AI: The essence of time, in your work, alters during your transition between sculpture and photography. By using stalactite forms your sculptures seem to document time’s process, whereas your photography appears to distort time—similar to the work of Futurist photographer Bragaglia—by creating a shape representative of a motion. How do you mediate between these two forms of time?
PC: I look at it more like all the pieces are layered, they just have layer upon layer. As I make the pieces I move around them, so I’m continually circling these pieces and throwing just the right amount, and adding and subtracting, and cutting away, building back up. That’s very similar to the photography, in that the photography is conceptually based in that… when you and I have a discussion, what you say to me and what I say to you, maybe we cross over 10 percent, maybe not. But we think we understand each other completely, right? So it’s like your circle of thinking is going this way, and mine is going that, and the overlap is just that sliver. So, in all the photography, things are moving—going their way—and I’m usually running, or moving, or jumping—going another way—and for a nanosecond something crystallizes and becomes clear, but the rest is all lost.
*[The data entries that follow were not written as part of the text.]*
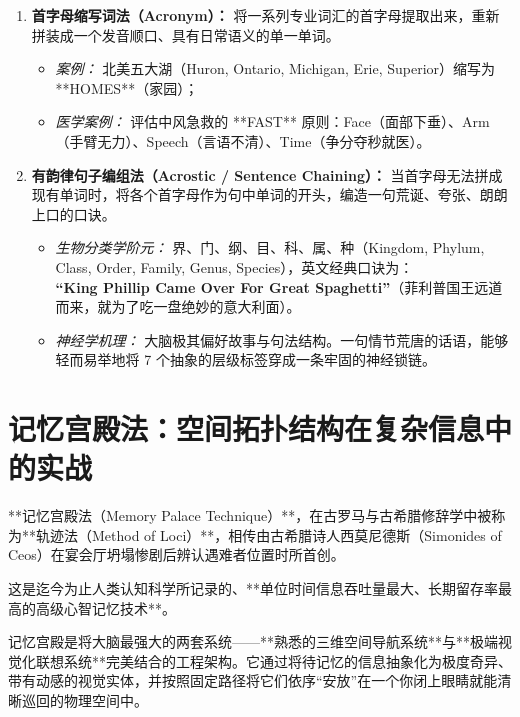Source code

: \documentclass[12pt,a4paper,openany]{ctexbook}
\begin{document}
\begin{enumerate}
    \item \textbf{首字母缩写词法（Acronym）：}
    将一系列专业词汇的首字母提取出来，重新拼装成一个发音顺口、具有日常语义的单一单词。
    \begin{itemize}
        \item \emph{案例：} 北美五大湖（Huron, Ontario, Michigan, Erie, Superior）缩写为 **HOMES**（家园）；
        \item \emph{医学案例：} 评估中风急救的 **FAST** 原则：Face（面部下垂）、Arm（手臂无力）、Speech（言语不清）、Time（争分夺秒就医）。
    \end{itemize}

    \item \textbf{有韵律句子编组法（Acrostic / Sentence Chaining）：}
    当首字母无法拼成现有单词时，将各个首字母作为句中单词的开头，编造一句荒诞、夸张、朗朗上口的口诀。
    \begin{itemize}
        \item \emph{生物分类学阶元：} 界、门、纲、目、科、属、种（Kingdom, Phylum, Class, Order, Family, Genus, Species），英文经典口诀为：\\
        \textbf{“King Phillip Came Over For Great Spaghetti”}（菲利普国王远道而来，就为了吃一盘绝妙的意大利面）。
        \item \emph{神经学机理：} 大脑极其偏好故事与句法结构。一句情节荒唐的话语，能够轻而易举地将 7 个抽象的层级标签穿成一条牢固的神经锁链。
    \end{itemize}
\end{enumerate}

\section{记忆宫殿法：空间拓扑结构在复杂信息中的实战}

**记忆宫殿法（Memory Palace Technique）**，在古罗马与古希腊修辞学中被称为**轨迹法（Method of Loci）**，相传由古希腊诗人西莫尼德斯（Simonides of Ceos）在宴会厅坍塌惨剧后辨认遇难者位置时所首创。

这是迄今为止人类认知科学所记录的、**单位时间信息吞吐量最大、长期留存率最高的高级心智记忆技术**。

\begin{keypoint}[记忆宫殿的运行机制]
记忆宫殿是将大脑最强大的两套系统——**熟悉的三维空间导航系统**与**极端视觉化联想系统**完美结合的工程架构。它通过将待记忆的信息抽象化为极度奇异、带有动感的视觉实体，并按照固定路径将它们依序“安放”在一个你闭上眼睛就能清晰巡回的物理空间中。
\end{keypoint}
\end{document}
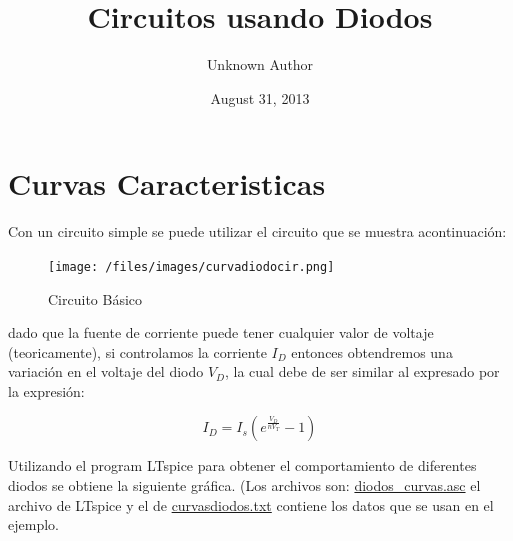 \documentclass[letterpaper,10pt,english]{/usr/lib/python3.3/site-packages/sphinx/texinputs/sphinxhowto}
\title{Circuitos usando Diodos}
\date{August 31, 2013}
\author{Unknown Author}
\begin{document}
        
            \maketitle
        

        


        
        \section{Curvas Caracteristicas}

Con un circuito simple se puede utilizar el circuito que se muestra
acontinuación:

\begin{figure}[htbp]
\centering
\texttt{[image: /files/images/curvadiodocir.png]}
\caption{Circuito Básico}
\end{figure}

dado que la fuente de corriente puede tener cualquier valor de voltaje
(teoricamente), si controlamos la corriente $I_{D}$ entonces obtendremos
una variación en el voltaje del diodo $V_{D}$, la cual debe de ser
similar al expresado por la expresión:

\begin{equation}\label{eq:diodo}
I_{D}=I_{s}\left( e^{\frac{V_{D}}{nV_{T}}}-1\right)
\end{equation}

Utilizando el program LTspice para obtener el comportamiento de
diferentes diodos se obtiene la siguiente gráfica. (Los archivos son:
\href{http://cacie.ens.uabc.mx/~mmiranda/cursos/notas/Electronica/diodos_curva.asc}{diodos\_curvas.asc}
el archivo de LTspice y el de
\href{http://cacie.ens.uabc.mx/~mmiranda/cursos/notas/Electronica/curvasdiodos.txt}{curvasdiodos.txt}
contiene los datos que se usan en el ejemplo.

\end{document}

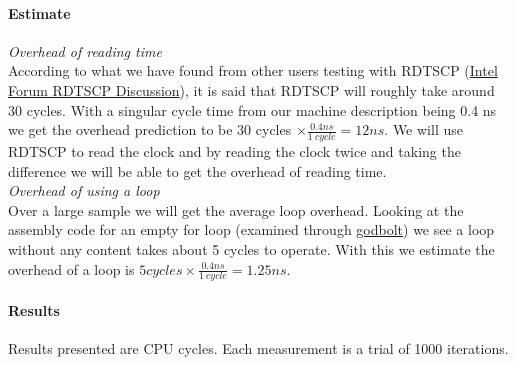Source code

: \paragraph{Estimate}
\textit{Overhead of reading time}\\
According to what we have found from other users testing with RDTSCP (\href{https://community.intel.com/t5/Software-Tuning-Performance/High-impact-of-rdtsc/td-p/1092539}{Intel Forum RDTSCP Discussion}), it is said that RDTSCP will roughly take around 30 cycles. With a singular cycle time from our machine description being 0.4 ns we get the overhead prediction to be $30$ cycles $\times \frac{0.4 ns}{1\ cycle} = 12 ns$. We will use RDTSCP to read the clock and by reading the clock twice and taking the difference we will be able to get the overhead of reading time.
 \\
  \textit{Overhead of using a loop} \\
 Over a large sample we will get the average loop overhead. Looking at the assembly code for an empty for loop (examined through \href{https://godbolt.org/z/Por6xoP41}{godbolt}) we see a loop without any content takes about 5 cycles to operate. With this we estimate the overhead of a loop is $5 cycles \times \frac{0.4 ns}{1\ cycle} = 1.25 ns$.

\paragraph{Results}

Results presented are CPU cycles. Each measurement is a trial of 1000 iterations.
It’s never anything I expected, it’s always a surprise—as with meeting with anyone. It’s the same thing with the sculpture, it’s never anything I could have drawn before, it’s not anything I thought it would be. It has its own life, or its own memory, and its own time. For me all those things sort of mush. It’s just that, and then it isn’t anymore, it’s already past. It’s not just a blurry photograph; it’s about that movement and mine. Almost like Lartigue, when he was a little kid and he had those racecars. The car would be going this way, and he’d be going that way—you’d get just a second of it being really in focus, and everything’s out of focus. I’ve always loved his things. And this is a little twist on that.
AI: Are your subject matters as important as the shapes you’re getting out of them?
PC: To me they are. Whether people know that, or just get a sense of that, it doesn’t really matter. I’ve tried to just present what’s the most honest. If people come open to the pieces then they hopefully infuse their life into it—and that also layers the work. We have these monks [Untitled #738 (Monks 1)], and I’ll always see them as monks. They ran praying from tree to tree, and I thought they were so beautiful and I chased them for two or three days. But when we first exhibited these someone said, “oh, it’s an insane asylum with women” and I looked and I thought “wow, that’s really interesting that they thought that.” It was just souls and they were seeing a different side of souls.
AI: It does sort of look like Arbus’s last photo…
PC: Yeah, it does!
AI: One of the sculptures that deviate from this documentation aspect is Little Ed’s Daughter Margaret—that isn’t here—which incorporates a crying plaster figure. What was the inspiration for that tear?
PC: It was part serious and part humorous—which is always in my work. It’s a bit of a spoof on all these religious things that people see in like Chicago or Boston. I love that, I love that people see that. Maybe it’s there, and I’m not holy enough to see it. But I also think that it’s very funny. So I think it’s humorous, but also magical, because she only cried once or twice a day and only two or three tears. Her face was very dark, so you could barely see it. It was set on a timer that was really sporadic; it just did it when it wanted. So maybe it occurred in the middle of the night. I love that idea that if no one was there to witness it, it did it happen.
AI: What techniques do you use to capture the images that you are after photographically? You’ve said you run with them…
PC: …or jump off ladders while they’re going another way. Or, that first one over there [Untitled #885 (Saucer Baby)] is my little niece and we were throwing her and her inter-tube over the pool. She has a look in her eyes that’s both horror filled and thrilled at the same moment, I was jumping in the pool with these hand-made cameras that I had.
AI: The titles of your works are often formatted “Untitled, numbered, subtitled,” this method is often used by artists who wish to leave their visual qualities unbound by representational associations. Yet your subtitles (such as Gertrude and Juliana… or Black Atlanta) seem despondent through their specificity. How do you imagine your viewers drawing a connection between the work and the subtitles?
PC: Well, this is the first show that we’ve actually put the subtitles in, and the reason is that it was getting very confusing with the numbers and I had private names for all of them. We all knew the private names, and we’d always call them that because I couldn’t remember the numbers. The numbers were more for cataloguing, we have them catalogued under the number and so they’ll always have the number. And now we put in parentheses, meaning it’s this private name—but anymore it doesn’t matter if you know it or not.
AI: What about the hair one [Untitled #927 (BZ-CD-Put-Put)]? Are those all initials?
PC: BZ and CD, those are the childhood names of my siblings.
AI: And what was Put-Put?
PC: That was […] and if you tell anyone I’ll […]!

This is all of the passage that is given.